*TASK BRIEF:* Leaving out all pictures, reproduce the entries below exactly, from the first line through the line that contains "--pretrained_model_name_or_path : pretrained".

*DATASET RECORDS:*
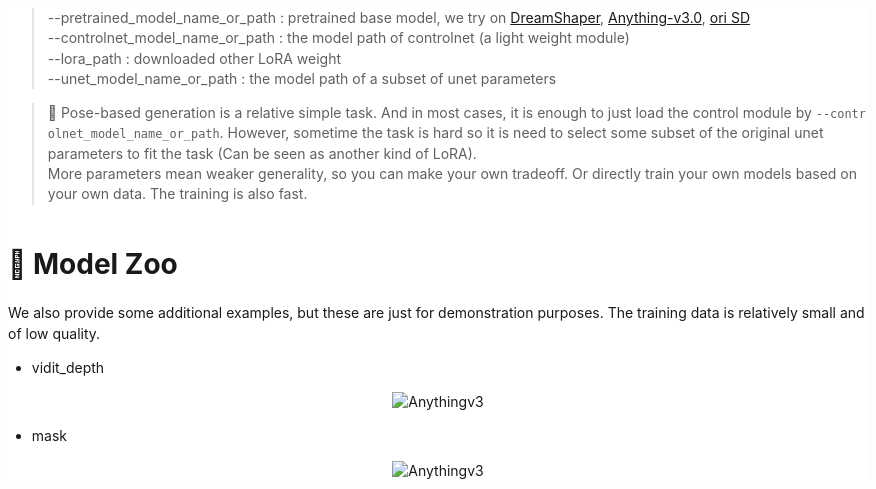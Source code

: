 > --pretrained_model_name_or_path : pretrained base model, we try on [DreamShaper](https://huggingface.co/Lykon/DreamShaper), [Anything-v3.0](https://huggingface.co/admruul/anything-v3.0), [ori SD](https://huggingface.co/runwayml/stable-diffusion-v1-5) \
> --controlnet_model_name_or_path : the model path of controlnet (a light weight module) \
> --lora_path : downloaded other LoRA weight \
> --unet_model_name_or_path : the model path of a subset of unet parameters 

> 📌 Pose-based generation is a relative simple task. And in most cases, it is enough to just load the control module by `--controlnet_model_name_or_path`. However, sometime the task is hard so it is need to select some subset of the original unet parameters to fit the task (Can be seen as another kind of LoRA). \
> More parameters mean weaker generality, so you can make your own tradeoff. Or directly train your own models based on your own data. The training is also fast.

# 📃 Model Zoo

We also provide some additional examples, but these are just for demonstration purposes. The training data is relatively small and of low quality.

* vidit_depth
<p align="center">
  <img src="examples/vidit_depth/eval_img/image_0.jpg" width="70%" alt="Anythingv3">
</p>

* mask
<p align="center">
  <img src="examples/deepfashoin_mask/eval_img/image_0.jpg" width="70%" alt="Anythingv3">
</p>

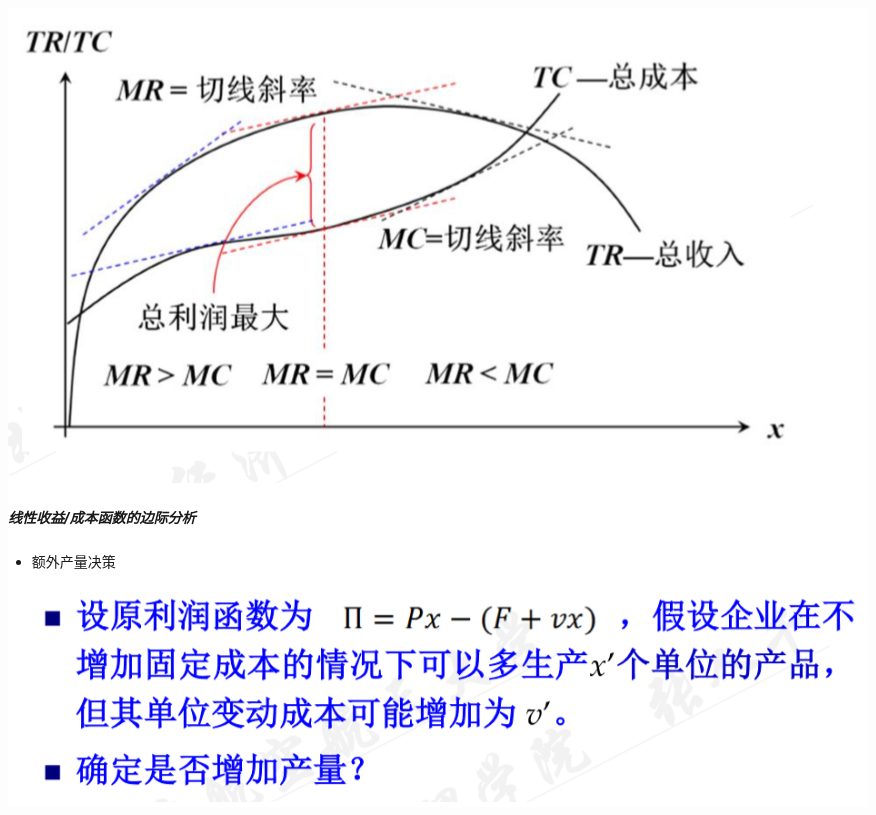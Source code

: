 ![Snipaste_2019-06-20_21-18-27](images/Snipaste_2019-06-20_21-18-27.png)

##### 线性收益/成本函数的边际分析 

- 额外产量决策

  ![Snipaste_2019-06-20_21-24-49](images/Snipaste_2019-06-20_21-24-49.png)
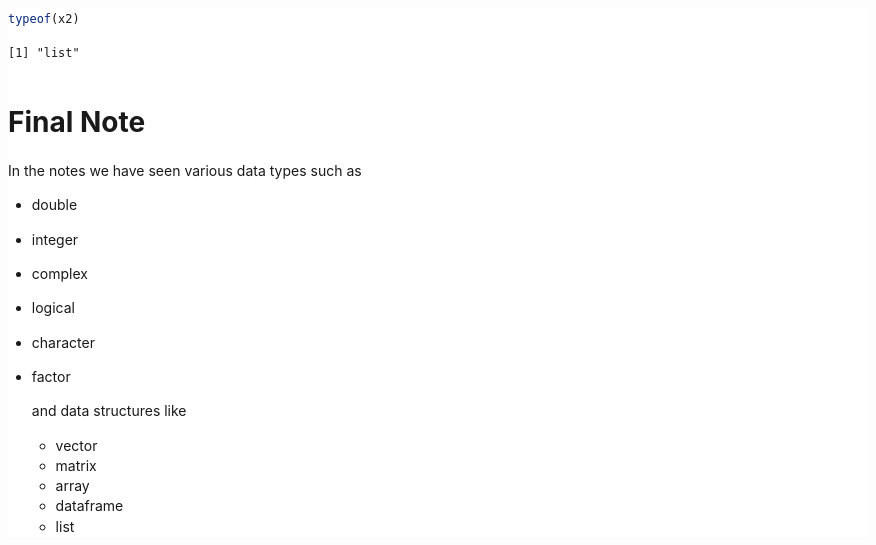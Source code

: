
 ```r
typeof(x2)
```

```
[1] "list"
```



# Final Note
In the notes we have seen various data types such as   

+ double   
+ integer   
+ complex   
+ logical   
+ character   
+ factor 
   
   and data structures like   
   
   + vector   
   + matrix   
   + array   
   + dataframe    
   + list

*EXPECTED OUTPUT:*
Source code

: > --pretrained_model_name_or_path : pretrained base model, we try on [DreamShaper](https://huggingface.co/Lykon/DreamShaper), [Anything-v3.0](https://huggingface.co/admruul/anything-v3.0), [ori SD](https://huggingface.co/runwayml/stable-diffusion-v1-5) \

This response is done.